The findings in this report are subject to at least seven limitations. First, this was a convenience sample and might not be representative of all noise-exposed workers tested in the United States. Second, not all noise-exposed workers are tested in the United States, especially in industries with high proportions of mobile or temporary workers, such as the construction and agriculture sectors. Third, in the absence of additional information, such as medical records, hearing impairment caused by occupational exposures can only be inferred. However, this inference was strengthened by studying exposed workers and excluding audiograms indicating nonoccupational exposures. Fourth, GBD Study disability weights were developed using international surveys asking respondents to compare life limitations posed by different health conditions, and to compare the value of preventing certain health conditions to the value of preventing death (5); respondents might not be able to appreciate the impact a disability can have on quality of life if they do not have that disability. Fifth, GBD Study audiometric definitions for impairment levels are conservative, with stringent requirements to reach even mild impairment. In addition, no impairment is identified when there is a total loss of hearing in one ear, and the impairment in the other ear can be lessened by hearing aid use. These limitations might have lowered impairment estimates, and worker impairment might be higher than reported here. Sixth, workers in the Occupational Hearing Loss Surveillance Project who wear hearing aids did not wear them during testing. However, few persons wear hearing aids during working years (9), so no adjustments were made for hearing aid use. Finally, no information was available on other conditions, so healthy years lost because of hearing impairment were not adjusted for comorbidities (5).

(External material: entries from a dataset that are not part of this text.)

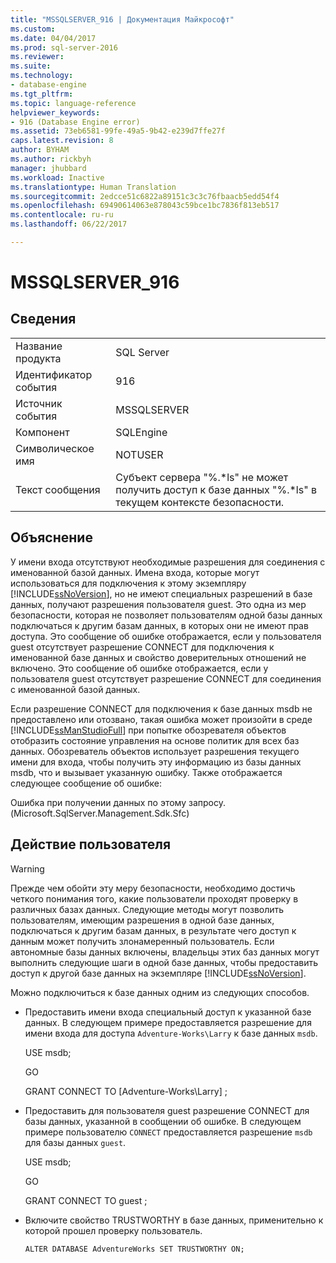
 ```yaml
---
title: "MSSQLSERVER_916 | Документация Майкрософт"
ms.custom: 
ms.date: 04/04/2017
ms.prod: sql-server-2016
ms.reviewer: 
ms.suite: 
ms.technology:
- database-engine
ms.tgt_pltfrm: 
ms.topic: language-reference
helpviewer_keywords:
- 916 (Database Engine error)
ms.assetid: 73eb6581-99fe-49a5-9b42-e239d7ffe27f
caps.latest.revision: 8
author: BYHAM
ms.author: rickbyh
manager: jhubbard
ms.workload: Inactive
ms.translationtype: Human Translation
ms.sourcegitcommit: 2edcce51c6822a89151c3c3c76fbaacb5edd54f4
ms.openlocfilehash: 69490614063e878043c59bce1bc7836f813eb517
ms.contentlocale: ru-ru
ms.lasthandoff: 06/22/2017

---
```

# <a name="mssqlserver916"></a>MSSQLSERVER_916
  
## <a name="details"></a>Сведения  
  
|||  
|-|-|  
|Название продукта|SQL Server|  
|Идентификатор события|916|  
|Источник события|MSSQLSERVER|  
|Компонент|SQLEngine|  
|Символическое имя|NOTUSER|  
|Текст сообщения|Субъект сервера "%.*ls" не может получить доступ к базе данных "%.\*ls" в текущем контексте безопасности.|  
  
## <a name="explanation"></a>Объяснение  
У имени входа отсутствуют необходимые разрешения для соединения с именованной базой данных. Имена входа, которые могут использоваться для подключения к этому экземпляру [!INCLUDE[ssNoVersion](../../includes/ssnoversion-md.md)], но не имеют специальных разрешений в базе данных, получают разрешения пользователя guest. Это одна из мер безопасности, которая не позволяет пользователям одной базы данных подключаться к другим базам данных, в которых они не имеют прав доступа. Это сообщение об ошибке отображается, если у пользователя guest отсутствует разрешение CONNECT для подключения к именованной базе данных и свойство доверительных отношений не включено. Это сообщение об ошибке отображается, если у пользователя guest отсутствует разрешение CONNECT для соединения с именованной базой данных.  
  
Если разрешение CONNECT для подключения к базе данных msdb не предоставлено или отозвано, такая ошибка может произойти в среде [!INCLUDE[ssManStudioFull](../../includes/ssmanstudiofull-md.md)] при попытке обозревателя объектов отобразить состояние управления на основе политик для всех баз данных. Обозреватель объектов использует разрешения текущего имени для входа, чтобы получить эту информацию из базы данных msdb, что и вызывает указанную ошибку. Также отображается следующее сообщение об ошибке:  
  
Ошибка при получении данных по этому запросу. (Microsoft.SqlServer.Management.Sdk.Sfc)  
  
## <a name="user-action"></a>Действие пользователя  
  
> [!WARNING]  
> Прежде чем обойти эту меру безопасности, необходимо достичь четкого понимания того, какие пользователи проходят проверку в различных базах данных. Следующие методы могут позволить пользователям, имеющим разрешения в одной базе данных, подключаться к другим базам данных, в результате чего доступ к данным может получить злонамеренный пользователь. Если автономные базы данных включены, владельцы этих баз данных могут выполнить следующие шаги в одной базе данных, чтобы предоставить доступ к другой базе данных на экземпляре [!INCLUDE[ssNoVersion](../../includes/ssnoversion-md.md)].  
  
Можно подключиться к базе данных одним из следующих способов.  
  
-   Предоставить имени входа специальный доступ к указанной базе данных. В следующем примере предоставляется разрешение для имени входа для доступа `Adventure-Works\Larry` к базе данных `msdb`.  
  
    USE msdb;  
  
    GO  
  
    GRANT CONNECT TO [Adventure-Works\Larry] ;  
  
-   Предоставить для пользователя guest разрешение CONNECT для базы данных, указанной в сообщении об ошибке. В следующем примере пользователю `CONNECT` предоставляется разрешение `msdb` для базы данных `guest`.  
  
    USE msdb;  
  
    GO  
  
    GRANT CONNECT TO guest ;  
  
-   Включите свойство TRUSTWORTHY в базе данных, применительно к которой прошел проверку пользователь.  
  
    `ALTER DATABASE AdventureWorks SET TRUSTWORTHY ON;`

Occupational hearing loss is a permanent but entirely preventable condition with today’s hearing loss prevention strategies and technology (2). Concurrent with prevention efforts, early detection of hearing loss by consistent annual audiometric testing, and intervention to preclude further loss (e.g., refitting hearing protection, training), are critical. Although lost hearing cannot be recovered, workers can benefit from clinical rehabilitation, which includes fitting hearing aids, learning lip-reading, and adopting other compensation strategies to optimize hearing. Study results support beginning rehabilitation at a mild level of hearing impairment. Prevention, and early detection, intervention, and rehabilitation, might greatly improve workers’ quality of life (2,9).
Jia Li, William Murphy, National Institute for Occupational Safety and Health, CDC; audiometric service data providers.
Corresponding author: Elizabeth A. Masterson, firstname.lastname@example.org, 513-841-4291.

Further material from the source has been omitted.